■ Problem to work on:
Filter the material below down to the lines with the word "정량적으로" and give those lines.

■ Input data:

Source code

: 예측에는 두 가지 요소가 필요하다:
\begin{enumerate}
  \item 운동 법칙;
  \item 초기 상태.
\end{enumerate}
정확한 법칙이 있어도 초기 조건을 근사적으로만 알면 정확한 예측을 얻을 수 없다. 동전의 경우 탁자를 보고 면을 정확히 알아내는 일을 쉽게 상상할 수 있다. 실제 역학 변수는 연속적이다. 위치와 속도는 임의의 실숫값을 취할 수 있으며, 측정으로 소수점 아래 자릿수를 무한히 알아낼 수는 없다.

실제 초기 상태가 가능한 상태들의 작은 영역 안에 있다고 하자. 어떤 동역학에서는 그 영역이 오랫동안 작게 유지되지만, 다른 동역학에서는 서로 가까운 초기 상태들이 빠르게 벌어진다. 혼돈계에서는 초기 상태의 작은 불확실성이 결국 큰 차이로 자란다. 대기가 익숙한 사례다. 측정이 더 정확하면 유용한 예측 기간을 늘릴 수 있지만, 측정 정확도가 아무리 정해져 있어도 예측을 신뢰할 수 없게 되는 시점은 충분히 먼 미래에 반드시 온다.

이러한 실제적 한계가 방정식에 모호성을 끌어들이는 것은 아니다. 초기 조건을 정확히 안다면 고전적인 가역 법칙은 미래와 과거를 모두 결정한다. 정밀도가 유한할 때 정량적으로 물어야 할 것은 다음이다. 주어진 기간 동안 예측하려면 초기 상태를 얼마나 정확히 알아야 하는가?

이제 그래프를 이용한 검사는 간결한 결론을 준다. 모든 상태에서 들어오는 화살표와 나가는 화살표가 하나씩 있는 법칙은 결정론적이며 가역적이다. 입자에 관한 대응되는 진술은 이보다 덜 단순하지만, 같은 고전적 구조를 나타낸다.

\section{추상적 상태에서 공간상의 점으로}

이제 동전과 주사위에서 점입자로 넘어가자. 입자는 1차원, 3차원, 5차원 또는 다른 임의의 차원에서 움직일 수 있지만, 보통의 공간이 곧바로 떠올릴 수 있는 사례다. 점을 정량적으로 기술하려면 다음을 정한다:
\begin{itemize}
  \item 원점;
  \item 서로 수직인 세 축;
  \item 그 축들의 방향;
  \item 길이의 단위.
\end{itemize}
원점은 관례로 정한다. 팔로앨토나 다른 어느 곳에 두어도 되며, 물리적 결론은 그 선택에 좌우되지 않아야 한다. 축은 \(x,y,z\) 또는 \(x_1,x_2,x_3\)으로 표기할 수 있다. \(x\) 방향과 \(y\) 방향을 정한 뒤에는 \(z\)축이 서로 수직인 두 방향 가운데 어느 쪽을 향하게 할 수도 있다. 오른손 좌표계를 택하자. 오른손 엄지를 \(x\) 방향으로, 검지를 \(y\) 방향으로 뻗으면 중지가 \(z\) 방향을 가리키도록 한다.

■ Exercise response:
이러한 실제적 한계가 방정식에 모호성을 끌어들이는 것은 아니다. 초기 조건을 정확히 안다면 고전적인 가역 법칙은 미래와 과거를 모두 결정한다. 정밀도가 유한할 때 정량적으로 물어야 할 것은 다음이다. 주어진 기간 동안 예측하려면 초기 상태를 얼마나 정확히 알아야 하는가?
이제 동전과 주사위에서 점입자로 넘어가자. 입자는 1차원, 3차원, 5차원 또는 다른 임의의 차원에서 움직일 수 있지만, 보통의 공간이 곧바로 떠올릴 수 있는 사례다. 점을 정량적으로 기술하려면 다음을 정한다:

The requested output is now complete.